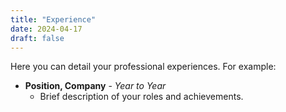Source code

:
 ```yaml
---
title: "Experience"
date: 2024-04-17
draft: false
---
```


Here you can detail your professional experiences. For example:

- **Position, Company** - *Year to Year*
  - Brief description of your roles and achievements.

Action item: Every line in the listing above that mentions "your" should be returned.

Result of this task:
Here you can detail your professional experiences. For example:
  - Brief description of your roles and achievements.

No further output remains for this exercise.